The supply of heroin is seemingly endless, per the Philadelphia Inquirer. “An international heroin glut has helped tamp prices. Cultivation of the opium poppy had been suppressed by the Taliban, but it grew rapidly as coalition forces pushed into Afghanistan a decade ago. Meanwhile, drug cartels in Mexico and South America increased heroin production to make up for lower demand for legal marijuana in the United States.”6
Many parents of suburban children have used their own resources to start non-profit organizations aimed at providing education to parents in the suburbs and easing stigma. Those include Gary Mendell, who founded Shatterproof, and Melissa Sieber, founder of Not One More (as in not one more overdose death).

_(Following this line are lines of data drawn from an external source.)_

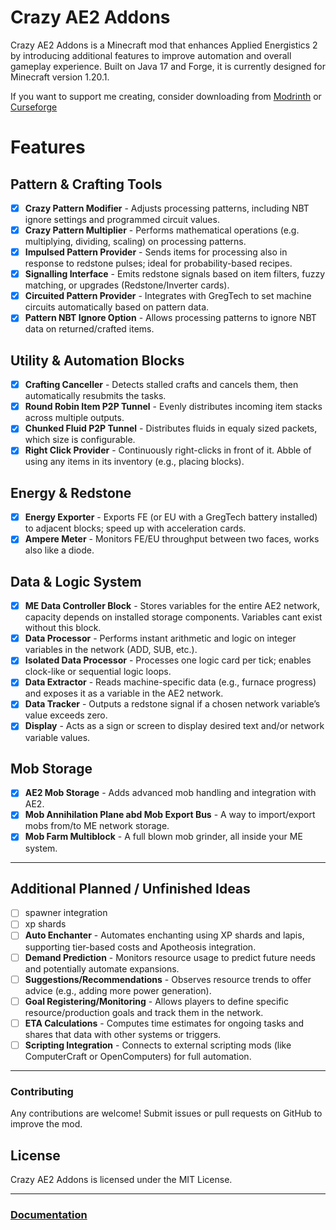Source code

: # Crazy AE2 Addons

Crazy AE2 Addons is a Minecraft mod that enhances Applied Energistics 2 by introducing additional features to improve automation and overall gameplay experience. Built on Java 17 and Forge, it is currently designed for Minecraft version 1.20.1.

If you want to support me creating, consider downloading from [Modrinth](https://modrinth.com/mod/crazy-ae2-addons) or [Curseforge](https://www.curseforge.com/minecraft/mc-mods/crazy-ae2-addons)

# Features
## Pattern & Crafting Tools
- [x] **Crazy Pattern Modifier** - Adjusts processing patterns, including NBT ignore settings and programmed circuit values.
- [x] **Crazy Pattern Multiplier** - Performs mathematical operations (e.g. multiplying, dividing, scaling) on processing patterns.
- [x] **Impulsed Pattern Provider** - Sends items for processing also in response to redstone pulses; ideal for probability-based recipes.
- [x] **Signalling Interface** - Emits redstone signals based on item filters, fuzzy matching, or upgrades (Redstone/Inverter cards).
- [x] **Circuited Pattern Provider** - Integrates with GregTech to set machine circuits automatically based on pattern data.
- [x] **Pattern NBT Ignore Option** - Allows processing patterns to ignore NBT data on returned/crafted items.

## Utility & Automation Blocks
- [x] **Crafting Canceller** - Detects stalled crafts and cancels them, then automatically resubmits the tasks.
- [x] **Round Robin Item P2P Tunnel** - Evenly distributes incoming item stacks across multiple outputs.
- [x] **Chunked Fluid P2P Tunnel** - Distributes fluids in equaly sized packets, which size is configurable.
- [x] **Right Click Provider** - Continuously right-clicks in front of it. Abble of using any items in its inventory (e.g., placing blocks).

## Energy & Redstone
- [x] **Energy Exporter** - Exports FE (or EU with a GregTech battery installed) to adjacent blocks; speed up with acceleration cards.
- [x] **Ampere Meter** - Monitors FE/EU throughput between two faces, works also like a diode.

## Data & Logic System
- [x] **ME Data Controller Block** - Stores variables for the entire AE2 network, capacity depends on installed storage components. Variables cant exist without this block.
- [x] **Data Processor** - Performs instant arithmetic and logic on integer variables in the network (ADD, SUB, etc.).
- [x] **Isolated Data Processor** - Processes one logic card per tick; enables clock-like or sequential logic loops.
- [x] **Data Extractor** - Reads machine-specific data (e.g., furnace progress) and exposes it as a variable in the AE2 network.
- [x] **Data Tracker** - Outputs a redstone signal if a chosen network variable’s value exceeds zero.
- [x] **Display** - Acts as a sign or screen to display desired text and/or network variable values.

## Mob Storage
- [x] **AE2 Mob Storage** - Adds advanced mob handling and integration with AE2.
- [x] **Mob Annihilation Plane abd Mob Export Bus** - A way to import/export mobs from/to ME network storage.
- [x] **Mob Farm Multiblock** - A full blown mob grinder, all inside your ME system.

---

## Additional Planned / Unfinished Ideas
- [ ] spawner integration
- [ ] xp shards      
- [ ] **Auto Enchanter** - Automates enchanting using XP shards and lapis, supporting tier-based costs and Apotheosis integration.
- [ ] **Demand Prediction** - Monitors resource usage to predict future needs and potentially automate expansions.
- [ ] **Suggestions/Recommendations** - Observes resource trends to offer advice (e.g., adding more power generation).
- [ ] **Goal Registering/Monitoring** - Allows players to define specific resource/production goals and track them in the network.
- [ ] **ETA Calculations** - Computes time estimates for ongoing tasks and shares that data with other systems or triggers.
- [ ] **Scripting Integration** - Connects to external scripting mods (like ComputerCraft or OpenComputers) for full automation.

---


### Contributing
Any contributions are welcome! Submit issues or pull requests on GitHub to improve the mod.

## License

Crazy AE2 Addons is licensed under the MIT License.

---

### [Documentation](https://github.com/GilbertzRivi/CrazyAE2Addons/wiki)
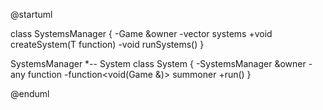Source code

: @startuml

class SystemsManager {
    -Game &owner
    -vector<System> systems
    +void createSystem(T function)
    -void runSystems()
}


SystemsManager *-- System
class System {
    -SystemsManager &owner
    -any function
    -function<void(Game &)> summoner
    +run()
}

@enduml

Quinones, author of Dreamland, writes in a piece for the Sacramento Bee about Simi Valley, not far from Ventura, Calif.. “It is a conservative suburb of ranch-style homes and shiny SUVs. Three-quarters of Simi Valley’s 126,000 residents are white. The town is home to a lot of churches. Many Los Angeles police officers live here; one of them is on the city council.”
Yet it is part of the country’s “heroin belt,” as he calls it. “Alarming numbers of kids here have overdosed and died. Pills and heroin are reportedly easy to obtain at high schools. The city has put heroin prevention ads at its bus stops.”7
In the Sun/Tribune story, mother Sandi Lybert says parents need to “go with your gut” when they think there something is awry with their child.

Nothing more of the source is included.